I came across this exercise, but can't find a way to do it :
Argue that the set $X = \Bbb{Q} \times (\Bbb{R} \setminus \Bbb{Q})$, which consists of points in $\Bbb{R}^2$ with the first coordinate rational and the second coordinate irrational, is Borel and satisfies λ2(X) = 0.
You are not allowed to use Tonelli's or Fubini's theorems
Thanks for the help !
On
$X=(\mathbb Q \times \mathbb R) \setminus (\mathbb Q \times \mathbb Q)$. $\mathbb Q \times \mathbb R$ is a Borel set because it is the union of the closed sets $\{q\}\times \mathbb R $ and $ \mathbb Q \times \mathbb Q$ because it is the union of the closed sets $\{q\}\times \{q\} $( $q$ varying over $\mathbb Q$).
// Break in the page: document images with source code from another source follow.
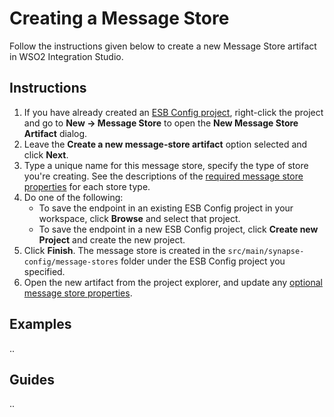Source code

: # Creating a Message Store

Follow the instructions given below to create a new Message Store artifact in WSO2 Integration Studio.

## Instructions

1.  If you have already created an [ESB Config project](../../creating-projects/#esb-config-project), right-click the project and go to **New → Message Store** to open the **New Message Store Artifact** dialog.
2.  Leave the **Create a new message-store artifact** option selected and click **Next**.
3.  Type a unique name for this message store, specify the type of store you're creating. See the descriptions of the [required message store properties](../../creating-projects/#esb-config-project) for each store type.
4.	Do one of the following:  
    -   To save the endpoint in an existing ESB Config project in your workspace, click **Browse** and select that project.
    -   To save the endpoint in a new ESB Config project, click **Create new Project** and create the new project.
5.  Click **Finish**. The message store is created in the `src/main/synapse-config/message-stores` folder under the ESB Config project you specified.
6.  Open the new artifact from the project explorer, and update any [optional message store properties](../../creating-projects/#esb-config-project).

## Examples
..

## Guides
..
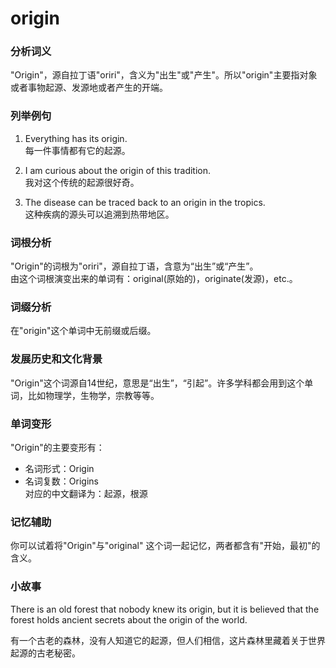 # origin

### 分析词义

  

"Origin"，源自拉丁语"oriri"，含义为"出生"或"产生"。所以"origin"主要指对象或者事物起源、发源地或者产生的开端。

  

### 列举例句

  

1.  Everything has its origin.  
    每一件事情都有它的起源。
    
      
    
2.  I am curious about the origin of this tradition.  
    我对这个传统的起源很好奇。
    
      
    
3.  The disease can be traced back to an origin in the tropics.  
    这种疾病的源头可以追溯到热带地区。
    
      
    

  

### 词根分析

  

"Origin"的词根为"oriri"，源自拉丁语，含意为“出生”或“产生”。  
由这个词根演变出来的单词有：original(原始的)，originate(发源)，etc.。

  

### 词缀分析

  

在"origin"这个单词中无前缀或后缀。

  

### 发展历史和文化背景

  

"Origin"这个词源自14世纪，意思是“出生”，“引起”。许多学科都会用到这个单词，比如物理学，生物学，宗教等等。

  

### 单词变形

  

"Origin"的主要变形有：

  

*   名词形式：Origin
*   名词复数：Origins  
    对应的中文翻译为：起源，根源

  

### 记忆辅助

  

你可以试着将"Origin"与"original" 这个词一起记忆，两者都含有"开始，最初"的含义。

  

### 小故事

  

There is an old forest that nobody knew its origin, but it is believed that the forest holds ancient secrets about the origin of the world.

  

有一个古老的森林，没有人知道它的起源，但人们相信，这片森林里藏着关于世界起源的古老秘密。
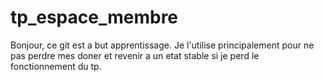 # tp_espace_membre

Bonjour, ce git est a but apprentissage. Je l'utilise principalement pour ne pas perdre mes doner et revenir a un etat stable si je perd le fonctionnement du tp.
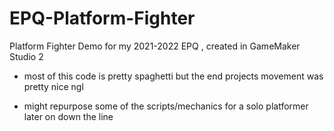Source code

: # EPQ-Platform-Fighter
Platform Fighter Demo for my 2021-2022 EPQ , created in GameMaker Studio 2

- most of this code is pretty spaghetti but the end projects movement was pretty nice ngl

- might repurpose some of the scripts/mechanics for a solo platformer later on down the line
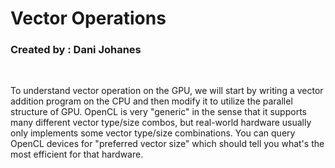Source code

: # Vector Operations
<h3>Created by : Dani Johanes</h3><br>

To understand vector operation on the GPU, we will start by writing a vector addition program on the CPU and then modify it to utilize the parallel structure of GPU. OpenCL is very "generic" in the sense that it supports many different vector type/size combos, but real-world hardware usually only implements some vector type/size combinations. You can query OpenCL devices for "preferred vector size" which should tell you what's the most efficient for that hardware.
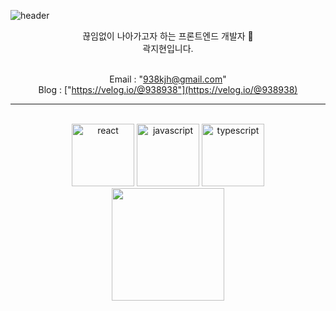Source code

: ![header](https://capsule-render.vercel.app/api?type=waving&color=auto&height=130&section=header&text='Hello,%20World!'&fontSize=30)

<div align=center>
끊임없이 나아가고자 하는 프론트엔드 개발자 🌟<br>
곽지현입니다.

  <br>
  <br>

Email : "938kjh@gmail.com"
  <br>
Blog : ["https://velog.io/@938938"](https://velog.io/@938938)

---

<br>

<img src="https://user-images.githubusercontent.com/55175301/156929702-b74086b4-6574-47cb-8494-8304bebeaf39.svg" alt="react" width="100" height="100" />
<img src="https://user-images.githubusercontent.com/55175301/156929641-78891632-cc6c-47d6-9093-ef8587b8d132.svg" alt="javascript" width="100" height="100" />
<img src="https://user-images.githubusercontent.com/55175301/156929678-b21d4392-ebfd-491c-886c-a5c9dc24f7c2.svg" alt="typescript" width="100" height="100" />

<br>

<img height="180em" src="https://github-readme-stats-eight-theta.vercel.app/api/top-langs/?username=938938&layout=compact&langs_count=8"/>


<!-- <img height="180em" src="https://github-readme-stats-eight-theta.vercel.app/api?username=938938&show_icons=true&include_all_commits=true&count_private=true"/>
<img height="180em" src="https://github-readme-stats-eight-theta.vercel.app/api/top-langs/?username=938938&layout=compact&langs_count=8"/> -->


<!-- ## My tech stack :notebook_with_decorative_cover: -->

<!-- ![React](https://img.shields.io/badge/-React-61DAFB?style=for-the-badge&logo=React&logoColor=000000)
![JavaScript](https://img.shields.io/badge/-JavaScript-F7DF1E?style=for-the-badge&logo=JavaScript&logoColor=000000) -->

<!-- ![HTML5](https://img.shields.io/badge/-HTML-E34F26?style=for-the-badge&logo=html5&logoColor=ffffff)
![CSS](https://img.shields.io/badge/-CSS-1572B6?style=for-the-badge&logo=CSS3&logoColor=ffffff)
![jQuery](https://img.shields.io/badge/-jQuery-0769AD?style=for-the-badge&logo=jQuery&logoColor=ffffff) -->
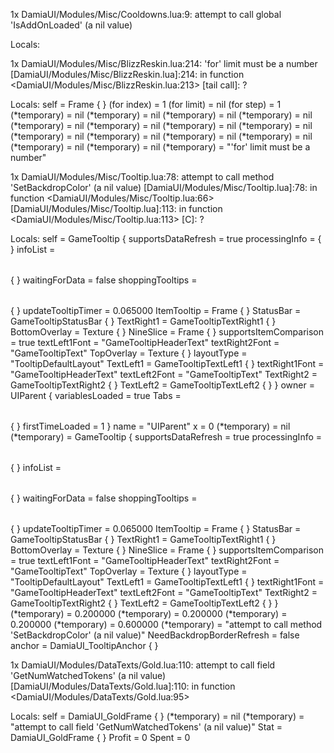 1x DamiaUI/Modules/Misc/Cooldowns.lua:9: attempt to call global 'IsAddOnLoaded' (a nil value)


Locals:


1x DamiaUI/Modules/Misc/BlizzReskin.lua:214: 'for' limit must be a number
[DamiaUI/Modules/Misc/BlizzReskin.lua]:214: in function <DamiaUI/Modules/Misc/BlizzReskin.lua:213>
[tail call]: ?

Locals:
self = Frame {
}
(for index) = 1
(for limit) = nil
(for step) = 1
(*temporary) = nil
(*temporary) = nil
(*temporary) = nil
(*temporary) = nil
(*temporary) = nil
(*temporary) = nil
(*temporary) = nil
(*temporary) = nil
(*temporary) = nil
(*temporary) = nil
(*temporary) = nil
(*temporary) = nil
(*temporary) = nil
(*temporary) = nil
(*temporary) = "'for' limit must be a number"


1x DamiaUI/Modules/Misc/Tooltip.lua:78: attempt to call method 'SetBackdropColor' (a nil value)
[DamiaUI/Modules/Misc/Tooltip.lua]:78: in function <DamiaUI/Modules/Misc/Tooltip.lua:66>
[DamiaUI/Modules/Misc/Tooltip.lua]:113: in function <DamiaUI/Modules/Misc/Tooltip.lua:113>
[C]: ?

Locals:
self = GameTooltip {
 supportsDataRefresh = true
 processingInfo = <table> {
 }
 infoList = <table> {
 }
 waitingForData = false
 shoppingTooltips = <table> {
 }
 updateTooltipTimer = 0.065000
 ItemTooltip = Frame {
 }
 StatusBar = GameTooltipStatusBar {
 }
 TextRight1 = GameTooltipTextRight1 {
 }
 BottomOverlay = Texture {
 }
 NineSlice = Frame {
 }
 supportsItemComparison = true
 textLeft1Font = "GameTooltipHeaderText"
 textRight2Font = "GameTooltipText"
 TopOverlay = Texture {
 }
 layoutType = "TooltipDefaultLayout"
 TextLeft1 = GameTooltipTextLeft1 {
 }
 textRight1Font = "GameTooltipHeaderText"
 textLeft2Font = "GameTooltipText"
 TextRight2 = GameTooltipTextRight2 {
 }
 TextLeft2 = GameTooltipTextLeft2 {
 }
}
owner = UIParent {
 variablesLoaded = true
 Tabs = <table> {
 }
 firstTimeLoaded = 1
}
name = "UIParent"
x = 0
(*temporary) = nil
(*temporary) = GameTooltip {
 supportsDataRefresh = true
 processingInfo = <table> {
 }
 infoList = <table> {
 }
 waitingForData = false
 shoppingTooltips = <table> {
 }
 updateTooltipTimer = 0.065000
 ItemTooltip = Frame {
 }
 StatusBar = GameTooltipStatusBar {
 }
 TextRight1 = GameTooltipTextRight1 {
 }
 BottomOverlay = Texture {
 }
 NineSlice = Frame {
 }
 supportsItemComparison = true
 textLeft1Font = "GameTooltipHeaderText"
 textRight2Font = "GameTooltipText"
 TopOverlay = Texture {
 }
 layoutType = "TooltipDefaultLayout"
 TextLeft1 = GameTooltipTextLeft1 {
 }
 textRight1Font = "GameTooltipHeaderText"
 textLeft2Font = "GameTooltipText"
 TextRight2 = GameTooltipTextRight2 {
 }
 TextLeft2 = GameTooltipTextLeft2 {
 }
}
(*temporary) = 0.200000
(*temporary) = 0.200000
(*temporary) = 0.200000
(*temporary) = 0.600000
(*temporary) = "attempt to call method 'SetBackdropColor' (a nil value)"
NeedBackdropBorderRefresh = false
anchor = DamiaUI_TooltipAnchor {
}


1x DamiaUI/Modules/DataTexts/Gold.lua:110: attempt to call field 'GetNumWatchedTokens' (a nil value)
[DamiaUI/Modules/DataTexts/Gold.lua]:110: in function <DamiaUI/Modules/DataTexts/Gold.lua:95>

Locals:
self = DamiaUI_GoldFrame {
}
(*temporary) = nil
(*temporary) = "attempt to call field 'GetNumWatchedTokens' (a nil value)"
Stat = DamiaUI_GoldFrame {
}
Profit = 0
Spent = 0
Now $\lambda_2 (\{q\}\times \mathbb R) =(0)(\infty) =0$ for all $q$. Taking union over $q$ we see $\lambda_2 (\mathbb Q\times \mathbb R) =0$. that Since the given set is as subset of $\mathbb Q\times \mathbb R%$ it is also of measure $0$.
Hint:
We can write $X$ as a countable union of sets:$$X=\bigcup_{q\in\mathbb Q}\left(\{q\}\times(\mathbb R\setminus\mathbb Q)\right)$$
So it is enough to prove that $\{q\}\times(\mathbb R\setminus\mathbb Q)\subseteq\mathbb R^2$ is a Borel set having Lebesgue measure $0$ for every $q\in\mathbb Q$.